En los 80, España estaba empezando a ser un país libre. «Nos hemos acostumbrado tanto a esa respiración», señaló, que se corre el riesgo que de no se pueda saber apreciarla. Muñoz Molina ha invitado a reflexionar de forma colectiva sobre todo lo que se ha hecho mal en estos últimos años.  «En esa tarea colectiva los oficios de las palabras pueden ser más útiles», concluyó.

Oficio de escritor

«Escribir empieza casi siempre siendo un sueño, un capricho, una vocación imaginaria, pero no llegan a cuajar en nada si no se convierten en un oficio», indicaba al comienzo de su discurso Muñoz Molina sobre el oficio del escritor.  «Un oficio es una tarea que muchas veces resulta tediosa pero que también depara momentos de plenitud», recordó.

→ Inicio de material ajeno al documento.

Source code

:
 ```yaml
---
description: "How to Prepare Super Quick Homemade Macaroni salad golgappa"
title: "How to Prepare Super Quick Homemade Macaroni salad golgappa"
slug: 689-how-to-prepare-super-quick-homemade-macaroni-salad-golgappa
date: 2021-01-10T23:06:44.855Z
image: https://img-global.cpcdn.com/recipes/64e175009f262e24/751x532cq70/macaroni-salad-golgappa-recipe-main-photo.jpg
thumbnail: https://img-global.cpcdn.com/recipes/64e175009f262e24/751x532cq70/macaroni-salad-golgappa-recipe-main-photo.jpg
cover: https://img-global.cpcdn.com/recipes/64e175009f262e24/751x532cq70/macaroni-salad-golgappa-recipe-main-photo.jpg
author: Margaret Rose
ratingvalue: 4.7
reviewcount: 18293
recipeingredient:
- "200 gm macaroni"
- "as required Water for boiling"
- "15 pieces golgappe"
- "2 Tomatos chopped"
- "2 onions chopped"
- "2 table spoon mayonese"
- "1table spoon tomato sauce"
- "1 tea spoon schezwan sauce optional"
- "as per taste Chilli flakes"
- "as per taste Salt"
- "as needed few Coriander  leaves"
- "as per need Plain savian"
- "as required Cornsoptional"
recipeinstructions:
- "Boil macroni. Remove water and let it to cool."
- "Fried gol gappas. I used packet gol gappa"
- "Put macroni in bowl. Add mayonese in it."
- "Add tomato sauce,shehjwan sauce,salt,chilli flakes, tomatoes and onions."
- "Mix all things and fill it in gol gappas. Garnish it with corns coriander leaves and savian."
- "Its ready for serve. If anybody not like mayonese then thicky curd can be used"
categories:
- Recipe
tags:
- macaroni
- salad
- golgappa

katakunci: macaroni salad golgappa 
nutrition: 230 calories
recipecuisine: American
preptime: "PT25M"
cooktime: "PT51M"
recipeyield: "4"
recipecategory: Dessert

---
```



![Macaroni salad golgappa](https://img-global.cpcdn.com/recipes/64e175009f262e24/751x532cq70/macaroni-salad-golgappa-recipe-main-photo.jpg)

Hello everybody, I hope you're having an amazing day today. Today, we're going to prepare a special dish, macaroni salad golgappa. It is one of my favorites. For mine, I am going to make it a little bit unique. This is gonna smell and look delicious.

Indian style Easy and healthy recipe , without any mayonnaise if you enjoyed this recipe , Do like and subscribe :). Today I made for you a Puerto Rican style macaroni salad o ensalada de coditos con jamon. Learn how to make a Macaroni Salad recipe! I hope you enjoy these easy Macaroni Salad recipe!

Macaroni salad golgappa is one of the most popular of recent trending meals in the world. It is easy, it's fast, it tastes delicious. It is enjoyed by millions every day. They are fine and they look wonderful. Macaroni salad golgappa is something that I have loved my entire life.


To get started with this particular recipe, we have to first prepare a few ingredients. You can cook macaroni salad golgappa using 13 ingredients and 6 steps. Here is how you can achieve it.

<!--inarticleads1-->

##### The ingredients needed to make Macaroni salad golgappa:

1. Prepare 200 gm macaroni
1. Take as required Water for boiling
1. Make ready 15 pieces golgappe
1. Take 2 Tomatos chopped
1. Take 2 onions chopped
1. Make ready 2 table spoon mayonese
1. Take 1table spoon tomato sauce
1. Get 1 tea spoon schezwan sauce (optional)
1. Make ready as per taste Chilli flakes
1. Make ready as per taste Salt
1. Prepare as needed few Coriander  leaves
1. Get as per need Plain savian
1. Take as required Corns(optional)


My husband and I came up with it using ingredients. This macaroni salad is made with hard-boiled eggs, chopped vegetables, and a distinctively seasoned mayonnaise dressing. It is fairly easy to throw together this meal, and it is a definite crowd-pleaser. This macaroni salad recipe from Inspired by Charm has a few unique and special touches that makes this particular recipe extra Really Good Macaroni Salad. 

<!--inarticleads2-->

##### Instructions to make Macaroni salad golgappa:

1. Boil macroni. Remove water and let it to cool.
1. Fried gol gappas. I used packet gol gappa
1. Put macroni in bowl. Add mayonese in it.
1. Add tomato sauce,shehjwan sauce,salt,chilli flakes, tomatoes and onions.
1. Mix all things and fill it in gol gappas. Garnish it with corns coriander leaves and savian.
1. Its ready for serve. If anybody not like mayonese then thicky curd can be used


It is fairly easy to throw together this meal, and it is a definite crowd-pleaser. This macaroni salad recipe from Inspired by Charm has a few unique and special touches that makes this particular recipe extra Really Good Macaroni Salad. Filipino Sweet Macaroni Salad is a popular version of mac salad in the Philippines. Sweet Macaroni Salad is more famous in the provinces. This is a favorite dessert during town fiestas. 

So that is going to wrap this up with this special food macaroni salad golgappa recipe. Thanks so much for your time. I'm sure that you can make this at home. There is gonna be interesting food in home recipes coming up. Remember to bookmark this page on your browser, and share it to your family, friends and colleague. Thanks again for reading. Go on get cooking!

«Hay algunas singularidades en el oficio de escribir, como en otras», indicaba, ya que permite cubrir una necesidad humana realmente intangible, la necesidad de las historias. «Nos dedicamos a un oficio más antiguo y más útil de lo que parece, pero también muy incierto» , aseveró, recordando que «puede haber una divergencia escandalosa entre el mérito y el reconocimiento»

El oficio de escritor está lleno de incertidumbre, añadía, que es todavía mucho mayor en los tiempos de crisis que corren.  Aunque, como dejó claro Muñoz Molina, no son solo los escritores los que padecen los efectos de la crisis económica. «Es casi frívolo divagar entre la divergencia entre el mérito y el reconocimiento», apuntó, cuando hay tantos millones de parados. Muñoz Molina también fue crítico con el estado de España y lamentó que este sea un «un país en el que sus responsables (de las crisis) quedan impunes» y en el que la demagogia ha hecho «que no se valore el trabajo intelectual«. De hecho, en su repaso por todas las cosas por las que se debe escribir, el escritor ha recordado y ensalzado la labor, entre otros, de los editores y de los profesores, estos últimos los que crean el amor por los libros en los futuros lectores.